The man fraudulently used DVLA registration certificates to insure several cars
He would then report it as stolen to make an insurance claim
He also used fake bank statements to obtain a Jaguar on a hire purchase which he sold for over £14,000

A man has been sentenced after he falsely assumed ownership of several cars, insured them and then reported each as stolen, to try and get insurance pay-outs totalling £100,000. 

On Thursday 30 January 2020, Louis King, 29, of Fisher Place, Widnes, Cheshire, was sentenced at Liverpool Crown Court to 16 months imprisonment, suspended for 24 months. He also received a 35 day rehabilitation activity requirement and 200 hours community service. A month earlier (02/01/2020), he pleaded guilty at Warrington Magistrates Court to seven counts of fraud by false representation. 

The City of London Police’s Insurance Fraud Enforcement Department (IFED), who led the case, launched a criminal investigation into King’s fraudulent activity following a referral from insurers, including AXA, Churchill Insurance and LV= General Insurance.

Detective Constable Joanne Farrell, who led the investigation for the City of London Police’s Insurance Fraud Enforcement Department (IFED), said: 

“King is a deceitful individual, intent on making money through whatever fraudulent methods possible.

“With valuable support from the insurers affected in this case, our investigation revealed King’s trail of fraudulent activity and he has been rightfully punished.”

It was discovered that King had been identifying cars on auction websites and had obtained DVLA V5C registration certificates for them, claiming he was the new owner.

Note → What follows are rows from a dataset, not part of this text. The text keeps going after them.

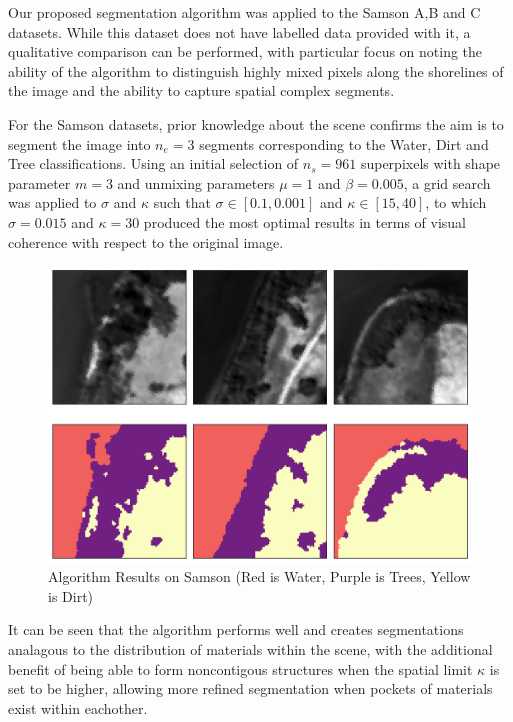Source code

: Our proposed segmentation algorithm was applied to the Samson A,B and C datasets. While this dataset does not have labelled data provided with it, a qualitative comparison can be performed, with particular focus on noting the ability of the algorithm to distinguish highly mixed pixels along the shorelines of the image and the ability to capture spatial complex segments.

For the Samson datasets, prior knowledge about the scene confirms the aim is to segment the image into $n_e = 3$ segments corresponding to the Water, Dirt and Tree classifications. Using an initial selection of $n_s = 961$ superpixels with shape parameter $m=3$ and unmixing parameters $\mu = 1$ and $\beta = 0.005$, a grid search was applied to $\sigma$ and $\kappa$ such that $\sigma \in [0.1, 0.001]$ and $\kappa \in [15, 40]$, to which $\sigma = 0.015$ and $\kappa = 30$ produced the most optimal results in terms of visual coherence with respect to the original image. 
\begin{figure}[H]
    \centering
    \includegraphics[width=15cm]{samsonabc-results.png}  %
    \caption{Algorithm Results on Samson (Red is Water, Purple is Trees, Yellow is Dirt)}
    \label{samson-abc-results}  %
  \end{figure}
It can be seen that the algorithm performs well and creates segmentations analagous to the distribution of materials within the scene, with the additional benefit of being able to form noncontigous structures when the spatial limit $\kappa$ is set to be higher, allowing more refined segmentation when pockets of materials exist within eachother. 





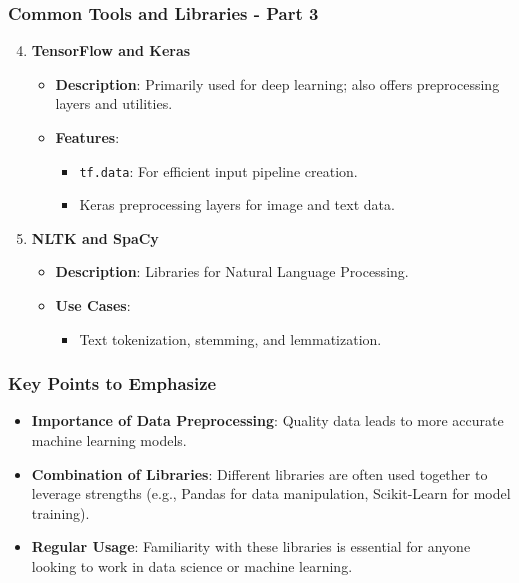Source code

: \documentclass{beamer}
\begin{document}
\begin{frame}
    \frametitle{Common Tools and Libraries - Part 3}
    \begin{enumerate}
        \setcounter{enumi}{3}
        \item \textbf{TensorFlow and Keras}
            \begin{itemize}
                \item \textbf{Description}: Primarily used for deep learning; also offers preprocessing layers and utilities.
                \item \textbf{Features}:
                    \begin{itemize}
                        \item \texttt{tf.data}: For efficient input pipeline creation.
                        \item Keras preprocessing layers for image and text data.
                    \end{itemize}
            \end{itemize}

        \item \textbf{NLTK and SpaCy}
            \begin{itemize}
                \item \textbf{Description}: Libraries for Natural Language Processing.
                \item \textbf{Use Cases}: 
                    \begin{itemize}
                        \item Text tokenization, stemming, and lemmatization.
                    \end{itemize}
            \end{itemize}
    \end{enumerate}
\end{frame}

\begin{frame}
    \frametitle{Key Points to Emphasize}
    \begin{itemize}
        \item \textbf{Importance of Data Preprocessing}: Quality data leads to more accurate machine learning models.
        \item \textbf{Combination of Libraries}: Different libraries are often used together to leverage strengths (e.g., Pandas for data manipulation, Scikit-Learn for model training).
        \item \textbf{Regular Usage}: Familiarity with these libraries is essential for anyone looking to work in data science or machine learning.
    \end{itemize}
\end{frame}
\end{document}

He then insured each vehicle with various insurers, and used the certificate to falsely verify ownership.  

Once he’d insured the car, King would go on to report it as stolen, in order to try and get an insurance pay-out. He managed to fraudulently gain £13,486, but would have stolen £100,000 if all of his claims had been successful. 

On one occasion, King stole a car from a car dealership after a test drive, insured it and reported it as stolen to make a false insurance claim. 

In another case, King assumed ownership of a vehicle that had just been sold on by a man whose hobby involved repairing and selling damaged cars. The car was subsequently seized by police and the man had to reimburse the original purchaser £5,000.

During the investigation, IFED also uncovered that King had used fake bank statements and pay slips to show that he was receiving a much greater income than he was actually earning. He used this false paperwork to get a Jaguar on a hire purchase agreement with a car finance company. 

However, after the sale, King didn’t make any of the scheduled £600 monthly repayments, and evidence suggested the car was then sold on for £14,500 – considerably less than its £20,000 value. As a result, the car finance company ended up losing £20,000, and a further £17,000 through the interest they should have earned. 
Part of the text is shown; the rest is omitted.